Dutch technology company Avantium has developed a next generation biofuel, called “Furanics”, which can be derived from sugars and other carbohydrates. The company successfully completed an engine test to demonstrate the potential of its novel biofuel. The test was carried out by Intertek, in Geleen, The Netherlands, an independent test center. Using a Citroën Berlingo with a regular diesel engine, Avantium tested a wide range of blends of Furanics with regular diesel. The test yielded positive results for all blends tested. The engine ran smoothly for several hours. Exhaust analysis uncovered a significant reduction of particulates and zero sulphur related emissions.

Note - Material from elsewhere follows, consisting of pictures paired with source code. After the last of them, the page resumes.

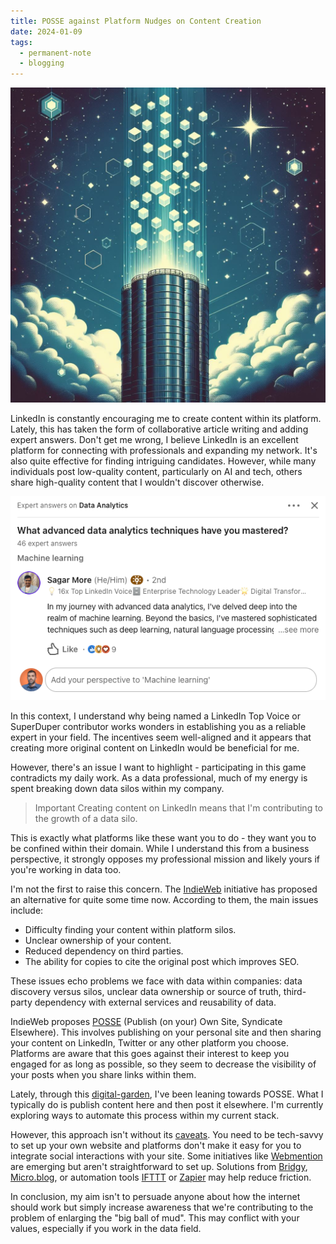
```yaml
---
title: POSSE against Platform Nudges on Content Creation
date: 2024-01-09
tags:
  - permanent-note
  - blogging
---
```

![](notes/attachments/data-silo.png)

LinkedIn is constantly encouraging me to create content within its platform. Lately, this has taken the form of collaborative article writing and adding expert answers. Don't get me wrong, I believe LinkedIn is an excellent platform for connecting with professionals and expanding my network. It's also quite effective for finding intriguing candidates. However, while many individuals post low-quality content, particularly on AI and tech, others share high-quality content that I wouldn't discover otherwise.

![An screenshot of Expert Answers on Linkedin](notes/attachments/Screenshot%202024-01-09%20at%2011.16.56.png)

In this context, I understand why being named a LinkedIn Top Voice or SuperDuper contributor works wonders in establishing you as a reliable expert in your field. The incentives seem well-aligned and it appears that creating more original content on LinkedIn would be beneficial for me.

However, there's an issue I want to highlight - participating in this game contradicts my daily work. As a data professional, much of my energy is spent breaking down data silos within my company.

> Important
> Creating content on LinkedIn means that I'm contributing to the growth of a data silo.

This is exactly what platforms like these want you to do - they want you to be confined within their domain. While I understand this from a business perspective, it strongly opposes my professional mission and likely yours if you're working in data too.

I'm not the first to raise this concern. The [IndieWeb](https://indieweb.org/) initiative has proposed an alternative for quite some time now. According to them, the main issues include:

- Difficulty finding your content within platform silos.
- Unclear ownership of your content.
- Reduced dependency on third parties.
- The ability for copies to cite the original post which improves SEO.

These issues echo problems we face with data within companies: data discovery versus silos, unclear data ownership or source of truth, third-party dependency with external services and reusability of data.

IndieWeb proposes [POSSE](https://indieweb.org/POSSE) (Publish (on your) Own Site, Syndicate Elsewhere). This involves publishing on your personal site and then sharing your content on LinkedIn, Twitter or any other platform you choose. Platforms are aware that this goes against their interest to keep you engaged for as long as possible, so they seem to decrease the visibility of your posts when you share links within them.

Lately, through this [digital-garden](mocs/digital-garden.md), I've been leaning towards POSSE. What I typically do is publish content here and then post it elsewhere. I'm currently exploring ways to automate this process within my current stack.

However, this approach isn't without its [caveats](https://www.theverge.com/2023/10/23/23928550/posse-posting-activitypub-standard-twitter-tumblr-mastodon). You need to be tech-savvy to set up your own website and platforms don't make it easy for you to integrate social interactions with your site. Some initiatives like [Webmention](https://www.w3.org/TR/webmention/#authorsnote-p-1) are emerging but aren't straightforward to set up. Solutions from [Bridgy](https://brid.gy/about), [Micro.blog](https://micro.blog/), or automation tools [IFTTT](https://ifttt.com/) or [Zapier](https://zapier.com/) may help reduce friction.

In conclusion, my aim isn't to persuade anyone about how the internet should work but simply increase awareness that we're contributing to the problem of enlarging the "big ball of mud". This may conflict with your values, especially if you work in the data field.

Tom van Aken, Chief Executive Officer of Avantium said:
The excellent results of the engine test support the proof of principle of our next generation biofuel, and is an essential milestone for our biofuels development program. The significant reduction of soot in the car exhaust is encouraging, as soot emmissions are considered a major disadvantage of using diesel today, because of its adverse environmental and health effects. We are developing a next generation biofuel that has superior fuel properties and process economics compared to existing biofuels. The production process of Furanics has an excellent fit with existing chemical process technology and infrastructure. Ultimately our ambition is to develop biofuels that are competitive with fossil based fuels.
The company plans to undertake an additional, comprehensive engine tests in 2008 to study engine performance and long terms effects of Furanics.